Either way, the film simply didn’t need those final ten minutes. It’s a nice subversion of expectations, I suppose. We’re given an early flashback/nightmare sequence of the happy family on Christmas Eve, leaving cookies for Santa. There’s a bit of dialogue that alludes to the possibility that the father often dresses like Santa Claus to surprise his child. I expected this to be final dramatic shock of the film. The father returns to the shelter on Christmas day dressed as Santa. He finds the poisoned cookies. Munch, munch, munch, cue shocked reactions. That would have sent the film out on a dour, depressing enough note without the narrative needing to succumb to supernatural nonsense.

It’s an ending that would have fit, as the first hour of the film is concerned with a more existential brand of horror that is firmly rooted in reality. A mother struggling to care for her son is strong enough of a premise to carry a film, especially a film with a built-in doomsday clock in the form of a dwindling supply of canned goods. Post-apocalyptic films often get themselves tied up in unnecessary diversions, like hordes of zombies or rampaging marauders. Very few face the real world threats of starvation, dehydration, disease and filth head on. AMC’s The Walking Dead is at its strongest in episodes like Them, the tenth episode of season five. There are relatively few zombies, no assholes with baseball bats, no poorly formed moral arguments. Just a slowly encroaching death from starvation. I suppose the unnecessary diversions suit a purpose. If The Terror, another AMC television series, didn’t feature a semi-magical killer bear with an unnervingly human face, the slow deaths of a hundred men might be too much to, pardon the pun, bear.
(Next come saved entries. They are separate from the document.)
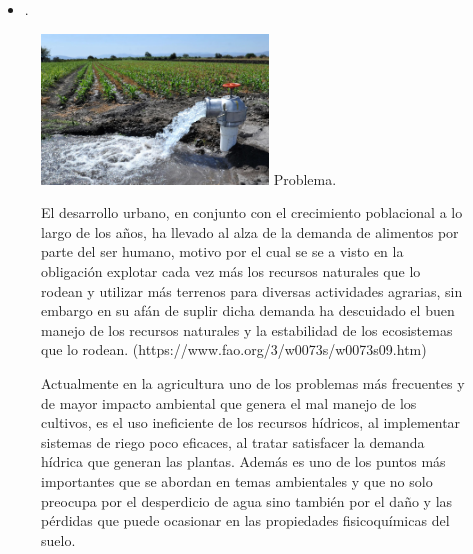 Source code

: \begin{frame}
	\frametitle{\secname}
	\begin{minipage}{0.6\textwidth}
		\begin{itemize}
			\item .
		\end{itemize}
	\end{minipage}
	\begin{minipage}{0.37\textwidth}
		\begin{figure}[ht!]
			\centering
			\includegraphics[height=4cm]{wasted_water}
			Problema.

			El desarrollo urbano, en conjunto con el crecimiento poblacional
			a lo largo de los años, ha llevado al alza de la demanda de
			alimentos por parte del ser humano, motivo por el cual se se a
			visto en la obligación explotar cada vez más los recursos naturales que lo rodean y utilizar más terrenos para diversas actividades agrarias, sin embargo en su afán de suplir dicha demanda ha descuidado el buen manejo de los recursos naturales y la estabilidad de los ecosistemas que lo rodean. (https://www.fao.org/3/w0073s/w0073s09.htm)

			Actualmente en la agricultura uno de los problemas más frecuentes  y de mayor impacto ambiental que genera el mal manejo de los cultivos, es el uso ineficiente de los recursos hídricos, al implementar sistemas de riego poco eficaces, al tratar satisfacer la demanda hídrica que generan las plantas. Además es uno de los puntos más importantes que se abordan en temas ambientales y que no solo preocupa por el desperdicio de agua sino también por el daño y las pérdidas que puede ocasionar en las propiedades fisicoquímicas del suelo.
		\end{figure}
	\end{minipage}
\end{frame}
But I’M DREAMING OF A WHITE DOOMSDAY lives in that uncomfortable place for the first hour of its running time. That is when the film is at its strongest. There are no grand vistas of destroyed high rises, no roving bands of mutants or bloodthirsty savages. It’s a claustrophobic, intimate horror. The proximity to the suffering on display makes it difficult to ignore, let alone to write off as simple misery porn. Emotional investment (thanks in no small part to the Spielbergian inclusion of a small child) comes easily, practically unavoidable really. Kelly’s decision to spare her child from a short, miserable life of starvation and suffering hit hard. For most of the film, I felt as helpless as the characters. I felt bad and as the film progressed, I felt worse. And then worse and worse, especially as I came to agree that a brief, merciful death is better than the mere possibility of a slow and torturous one.
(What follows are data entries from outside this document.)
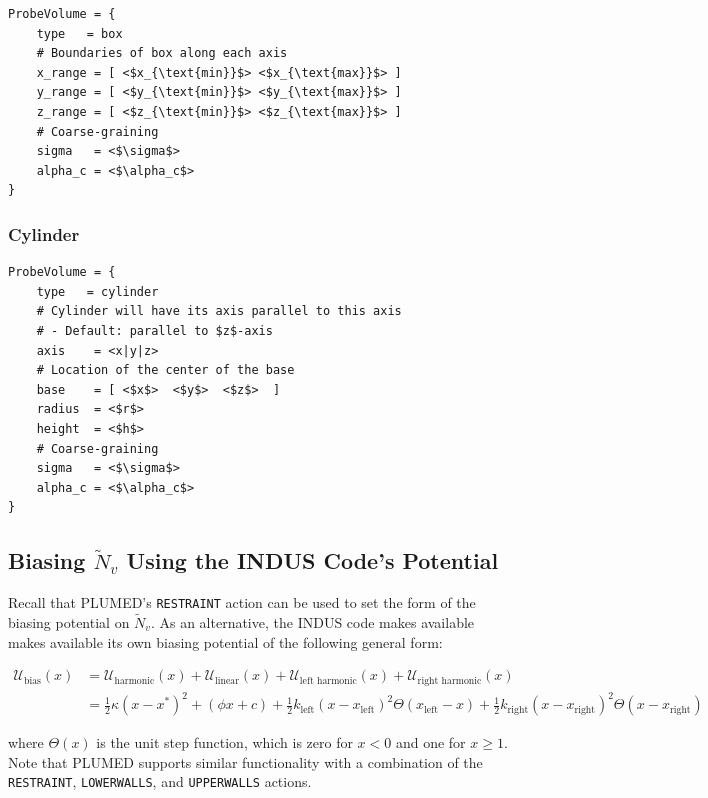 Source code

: \documentclass[11pt,notitlepage]{article}
\begin{document}
\begin{lstlisting}
ProbeVolume = {
	type   = box
	# Boundaries of box along each axis
	x_range = [ <$x_{\text{min}}$> <$x_{\text{max}}$> ]
	y_range = [ <$y_{\text{min}}$> <$y_{\text{max}}$> ]
	z_range = [ <$z_{\text{min}}$> <$z_{\text{max}}$> ]
	# Coarse-graining
	sigma   = <$\sigma$>
	alpha_c = <$\alpha_c$>
}
\end{lstlisting}


\subsubsection{Cylinder}

\begin{lstlisting}
ProbeVolume = {
	type   = cylinder
	# Cylinder will have its axis parallel to this axis 
	# - Default: parallel to $z$-axis
	axis    = <x|y|z>
	# Location of the center of the base
	base    = [ <$x$>  <$y$>  <$z$>  ]
	radius  = <$r$>
	height  = <$h$>
	# Coarse-graining
	sigma   = <$\sigma$>
	alpha_c = <$\alpha_c$>
}
\end{lstlisting}


\subsection{Biasing $\tilde{N}_v$ Using the INDUS Code's Potential}

Recall that PLUMED's \texttt{RESTRAINT} action can be used to set the form of the biasing potential on $\tilde{N}_v$. As an alternative, the INDUS code makes available makes available its own biasing potential of the following general form:

\begin{align}
	\mathcal{U}_{\text{bias}}(x) 
	&= \mathcal{U}_{\text{harmonic}}(x) + \mathcal{U}_{\text{linear}}(x)
	     + \mathcal{U}_{\text{left harmonic}}(x) + \mathcal{U}_{\text{right harmonic}}(x) \\
	\label{eqn:generalbias}
	&= \frac{1}{2} \kappa (x - x^*)^2 + (\phi x + c)
	   + \frac{1}{2} k_{\text{left}}  (x - x_{\text{left}})^2 \Theta(x_{\text{left}} - x)
	   + \frac{1}{2} k_{\text{right}} (x - x_{\text{right}})^2 \Theta(x - x_{\text{right}})
\end{align}

\noindent where $\Theta(x)$ is the unit step function, which is zero for $x < 0$ and one for $x \ge 1$. Note that PLUMED supports similar functionality with a combination of the \texttt{RESTRAINT}, \texttt{LOWERWALLS}, and \texttt{UPPERWALLS} actions.
\end{document}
It’s a poisonous thought, a conclusion that leaves a bad taste in the mouth, but that’s the beauty of the film. It paints the premeditation of murder as a kind of mercy and it does so with very few words and absolutely no moral grandstanding. It doesn’t expect you to agree, but it does expect you to understand. One of the great strengths of the writing on display here is that it never treats Kelly’s actions as purely emotional, thoughtless reactions to a terrible situation. In presenting the material honestly, it sidesteps simple disgust and anger. It begins to make sense. This is the best possible outcome. This is the most merciful conclusion. There is no room in the universe of this film for a Hollywood style, self sacrificing mother who will stave off death and beat the odds for the sake of her child. Here, death in an unavoidable inevitability and one must seriously consider whether or not Kelly’s actions really are justifiable and good given their circumstances.

I think I’M DREAMING OF A WHITE DOOMSDAY is a good film, despite having an ending I completely dislike. I think Lombardo found his perfect ending then overlooked it for a shock conclusion that does little but resolve its moral quandaries in a far more ludicrous fashion. As a meaty bit of existential horror, it works wonders with very little, proof that sometimes simpler is better, that we don’t always need spectacle and complication to make a film more interesting. All we really need is a shared human interest, a bit of a hook, and a recognition that not all stories will end with a happily ever after.